◆ WHAT YOU HAVE TO DO
Below are the records; collect from them each line containing the string "eletrodomésticos".

________________

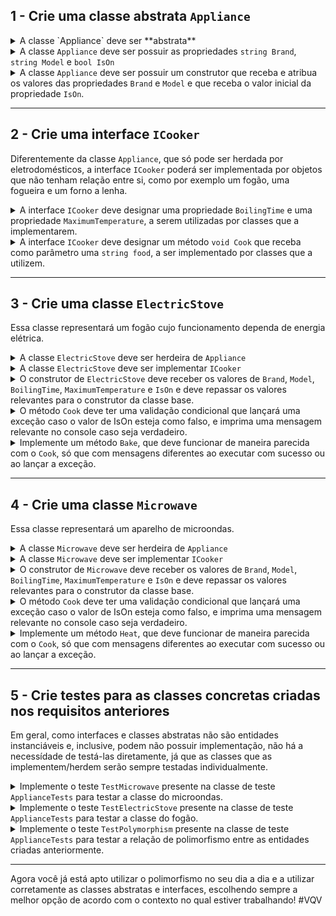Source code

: 
 
## 1 - Crie uma classe abstrata `Appliance`

<details>
  <summary>
    A classe `Appliance` deve ser **abstrata**
  </summary>
  <br />
  Utilize o modificador correto para criar uma classe abstrata
  <br /><br />
</details>

<details>
  <summary>
    A classe <code>Appliance</code> deve ser possuir as propriedades <code>string Brand</code>, <code>string Model</code> e <code>bool IsOn</code>
  </summary>
  <br />
  As propriedades devem ter getters e setters padrão, e não precisam ser abstratas, pois não iremos alterá-las nas classes herdeiras
  <br /><br />
</details>

<details>
  <summary>
    A classe <code>Appliance</code> deve ser possuir um construtor que receba e atribua os valores das propriedades <code>Brand</code> e <code>Model</code> e que receba o valor inicial da propriedade <code>IsOn</code>.
  </summary>
  <br />
  O recebimento inicial do <code>IsOn</code> pode não fazer muito sentido numa situação real, pois nenhum eletrodoméstico vem ligado de fábrica, mas é importante para que consigamos testar o funcionamento correto dessa classe mais pra frente.
  <br /><br />
</details>

---

## 2 - Crie uma interface `ICooker`

Diferentemente da classe `Appliance`, que só pode ser herdada por eletrodomésticos, a interface `ICooker` poderá ser implementada por objetos que não tenham relação entre si, como por exemplo um fogão, uma fogueira e um forno a lenha.

<details>
  <summary>
    A interface <code>ICooker</code> deve designar uma propriedade <code>BoilingTime</code> e uma propriedade <code>MaximumTemperature</code>, a serem utilizadas por classes que a implementarem.
  </summary>
  <br />
  A interface deve ser pública, mas não há necessidade de definir níveis de acesso aos membros definidos na interface, já que eles serão implementados em classes que poderão definir individualmente esse nível de acesso.
  <br /><br />
</details>

<details>
  <summary>
    A interface <code>ICooker</code> deve designar um método <code>void Cook</code> que receba como parâmetro uma <code>string food</code>, a ser implementado por classes que a utilizem.
  </summary>
  <br />
  O método deve receber uma string com o nome da comida a ser cozinhada, o que será repassado às classes que implementarem <code>ICooker</code>, já que os parâmetros fazem parte da assinatura do método.
  <br /><br />
</details>

---

## 3 - Crie uma classe `ElectricStove`

Essa classe representará um fogão cujo funcionamento dependa de energia elétrica.

<details>
  <summary>
    A classe <code>ElectricStove</code> deve ser herdeira de <code>Appliance</code>
  </summary>
  <br />
  Como não definimos nenhum método abstrato, não é necessário fazer nenhum override. Nesse caso, a definição da classe como abstrata foi baseada no fato de que todo elétrodoméstico tem um subtipo, não podendo ser instanciado diretamente.
  <br /><br />
</details>

<details>
  <summary>
    A classe <code>ElectricStove</code> deve ser implementar <code>ICooker</code>
  </summary>
  <br />
  As propriedades e o método de <code>ICooker</code> devem ser implementados diretamente na classe <code>ElectricStove</code>.
  <br /><br />
</details>

<details>
  <summary>
    O construtor de <code>ElectricStove</code> deve receber os valores de <code>Brand</code>, <code>Model</code>, <code>BoilingTime</code>, <code>MaximumTemperature</code> e <code>IsOn</code> e deve repassar os valores relevantes para o construtor da classe base.
  </summary>
  <br />
  As propriedades que são utilizadas no construtor de <code>Appliance</code> devem ser repassadas para serem corretamente atribuídas.
  <br /><br />
  <blockquote>
    <strong>Se liga na dica ✏️:</strong> O valor de <code>IsOn</code> pode ser um parâmetro default com o valor <code>false</code>, já que esse é o comportamento inicial padrão de um fogão.
  </blockquote>
  <br /><br />
</details>

<details>
  <summary>
    O método <code>Cook</code> deve ter uma validação condicional que lançará uma exceção caso o valor de IsOn esteja como falso, e imprima uma mensagem relevante no console caso seja verdadeiro.
  </summary>
  <br />
  Isso irá impedir que o método funcione quando o fogão estiver desligado. Insira também uma mensagem na exceção detalhando o que aconteceu de errado, isso irá ajudar a debugar o código no futuro caso seja necesssário!
  <br /><br />
</details>

<details>
  <summary>
    Implemente um método <code>Bake</code>, que deve funcionar de maneira parecida com o <code>Cook</code>, só que com mensagens diferentes ao executar com sucesso ou ao lançar a exceção.
  </summary>
  <br />
  Esse método será o único membro nativo da classe <code>ElectricStove</code>, já que os demais são definidos inicialmente ou em <code>Appliance</code> ou em <code>ICook</code>.
  <br /><br />
</details>

---

## 4 - Crie uma classe `Microwave`

Essa classe representará um aparelho de microondas.

<details>
  <summary>
    A classe <code>Microwave</code> deve ser herdeira de <code>Appliance</code>
  </summary>
  <br />
  Como não definimos nenhum método abstrato, não é necessário fazer nenhum override. Nesse caso, a definição da classe como abstrata foi baseada no fato de que todo elétrodoméstico tem um subtipo, não podendo ser instanciado diretamente.
  <br /><br />
</details>

<details>
  <summary>
    A classe <code>Microwave</code> deve ser implementar <code>ICooker</code>
  </summary>
  <br />
  As propriedades e o método de <code>ICooker</code> devem ser implementados diretamente na classe <code>Microwave</code>.
  <br /><br />
</details>

<details>
  <summary>
    O construtor de <code>Microwave</code> deve receber os valores de <code>Brand</code>, <code>Model</code>, <code>BoilingTime</code>, <code>MaximumTemperature</code> e <code>IsOn</code> e deve repassar os valores relevantes para o construtor da classe base.
  </summary>
  <br />
  As propriedades que são utilizadas no construtor de <code>Appliance</code> devem ser repassadas para serem corretamente atribuídas.
  <br /><br />
  <blockquote>
    <strong>Se liga na dica ✏️:</strong> O valor de <code>IsOn</code> pode ser um parâmetro default com o valor <code>false</code>, já que esse é o comportamento inicial padrão de um microondas.
  </blockquote>
  <br /><br />
</details>

<details>
  <summary>
    O método <code>Cook</code> deve ter uma validação condicional que lançará uma exceção caso o valor de IsOn esteja como falso, e imprima uma mensagem relevante no console caso seja verdadeiro.
  </summary>
  <br />
  Isso irá impedir que o método funcione quando o microondas estiver desligado. Insira também uma mensagem na exceção detalhando o que aconteceu de errado, isso irá ajudar a debugar o código no futuro caso seja necesssário!

   <blockquote>
    <strong>Se liga na dica ✏️:</strong> Não se esqueça que a mensagem será diferente da mensagem do fogão, já que ambos eletrodomésticos funcionam de forms diferentes. Com isso, teremos duas implementações diferentes da mesma mensagem!
  </blockquote>

  <br /><br />
</details>

<details>
  <summary>
    Implemente um método <code>Heat</code>, que deve funcionar de maneira parecida com o <code>Cook</code>, só que com mensagens diferentes ao executar com sucesso ou ao lançar a exceção.
  </summary>
  <br />
  Esse método será o único membro nativo da classe <code>Microwave</code>, já que os demais são definidos inicialmente ou em <code>Appliance</code> ou em <code>ICook</code>.
  <br /><br />
</details>

---

## 5 - Crie testes para as classes concretas criadas nos requisitos anteriores

Em geral, como interfaces e classes abstratas não são entidades instanciáveis e, inclusive, podem não possuir implementação, não há a necessídade de testá-las diretamente, já que as classes que as implementem/herdem serão sempre testadas individualmente.

<details>
  <summary>
    Implemente o teste <code>TestMicrowave</code> presente na classe de teste <code>ApplianceTests</code> para testar a classe do microondas.
  </summary>
  <br />
  Esse método deverá testar o seguinte:
  <ol>
    <li>O microondas deve ter o valor inicial de <code>IsOn</code> como falso</li>
    <li>O microondas deve ser da marca passada no <code>InlineData</code></li>
    <li>O microondas deve ser do modelo passado no </code>InlineData</code></li>
    <li>O microondas deve ter o tempo de cocção passado no <code>InlineData</code></li>
    <li>O microondas deve ter a temperatura máxima passada no </code>InlineData</code></li>
    <li>O método <code>SwitchPower()</code> deve inverter corretamente o valor de <code>IsOn</code></li>
    <li>O método <code>cook</code> deve lançar uma exceção quando <code>IsOn</code> for falso e não lançar quando for verdadeiro</li>
    <li>O método <code>heat</code> deve lançar uma exceção quando <code>IsOn</code> for falso e não lançar quando for verdadeiro</li>
  </ol>
  <br /><br />
</details>

<details>
  <summary>
    Implemente o teste <code>TestElectricStove</code> presente na classe de teste <code>ApplianceTests</code> para testar a classe do fogão.
  </summary>
  <br />
  Esse método deverá testar o seguinte:
  <ol>
    <li>O fogão deve ter o valor inicial de <code>IsOn</code> como falso</li>
    <li>O fogão deve ser da marca passada no <code>InlineData</code></li>
    <li>O fogão deve ser do modelo passado no </code>InlineData</code></li>
    <li>O fogão deve ter o tempo de cocção passado no <code>InlineData</code></li>
    <li>O fogão deve ter a temperatura máxima passada no </code>InlineData</code></li>
    <li>O método <code>SwitchPower()</code> deve inverter corretamente o valor de <code>IsOn</code></li>
    <li>O método <code>cook</code> deve lançar uma exceção quando <code>IsOn</code> for falso e não lançar quando for verdadeiro</li>
    <li>O método <code>bake</code> deve lançar uma exceção quando <code>IsOn</code> for falso e não lançar quando for verdadeiro</li>
  </ol>
  <br /><br />
</details>

<details>
  <summary>
    Implemente o teste <code>TestPolymorphism</code> presente na classe de teste <code>ApplianceTests</code> para testar a relação de polimorfismo entre as entidades criadas anteriormente.
  </summary>
  <br />
  Esse método deverá testar o seguinte:
  <ol>
    <li>Tanto um fogão quanto um microondas devem ser atribuíveis à classe `Appliance`</li>
    <li>Tanto um fogão quanto um microondas devem ser atribuíveis à interface `ICooker`</li>
  </ol>

  <blockquote>
    <strong>Se liga na dica ✏️:</strong> Sempre que uma classe A é atribuível como uma classe ou interface B, significa que todas as mensagens que B recebe podem ser interpretadas por A, comprovando assim a existência de uma relação polimórfica.
  </blockquote>

  <br /><br />
</details>

---

Agora você já está apto utilizar o polimorfismo no seu dia a dia e a utilizar corretamente as classes abstratas e interfaces, escolhendo sempre a melhor opção de acordo com o contexto no qual estiver trabalhando! #VQV
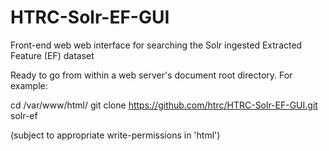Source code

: # HTRC-Solr-EF-GUI
Front-end web web interface for searching the Solr ingested Extracted Feature (EF) dataset

Ready to go from within a web server's document root directory.  For example:

cd /var/www/html/
git clone https://github.com/htrc/HTRC-Solr-EF-GUI.git solr-ef

(subject to appropriate write-permissions in 'html')



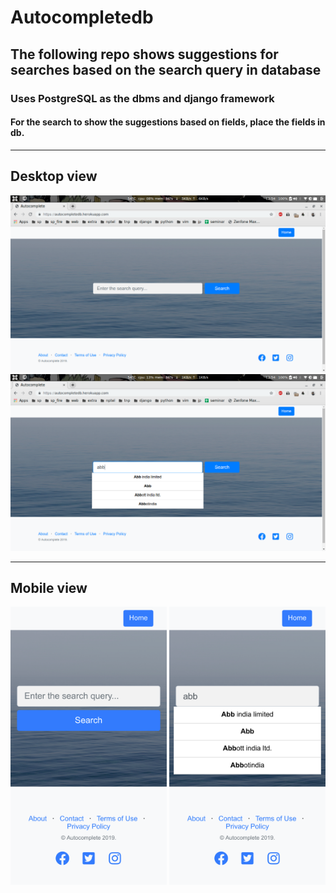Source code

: # Autocompletedb

## The following repo shows suggestions for searches based on the search query in database

### Uses PostgreSQL as the dbms and django framework
#### For the search to show the suggestions based on fields, place the fields in db.

--------------
## Desktop view

<img src="screenshots/d1.png" width=1000px >

<img src="screenshots/d2.png" width=1000px >

------------------

## Mobile view

<img src="screenshots/m1.png" width=250px >

<img src="screenshots/m2.png" width=250px >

________________

◆ ANSWER BELOW
Diferentemente da classe `Appliance`, que só pode ser herdada por eletrodomésticos, a interface `ICooker` poderá ser implementada por objetos que não tenham relação entre si, como por exemplo um fogão, uma fogueira e um forno a lenha.
    <strong>Se liga na dica ✏️:</strong> Não se esqueça que a mensagem será diferente da mensagem do fogão, já que ambos eletrodomésticos funcionam de forms diferentes. Com isso, teremos duas implementações diferentes da mesma mensagem!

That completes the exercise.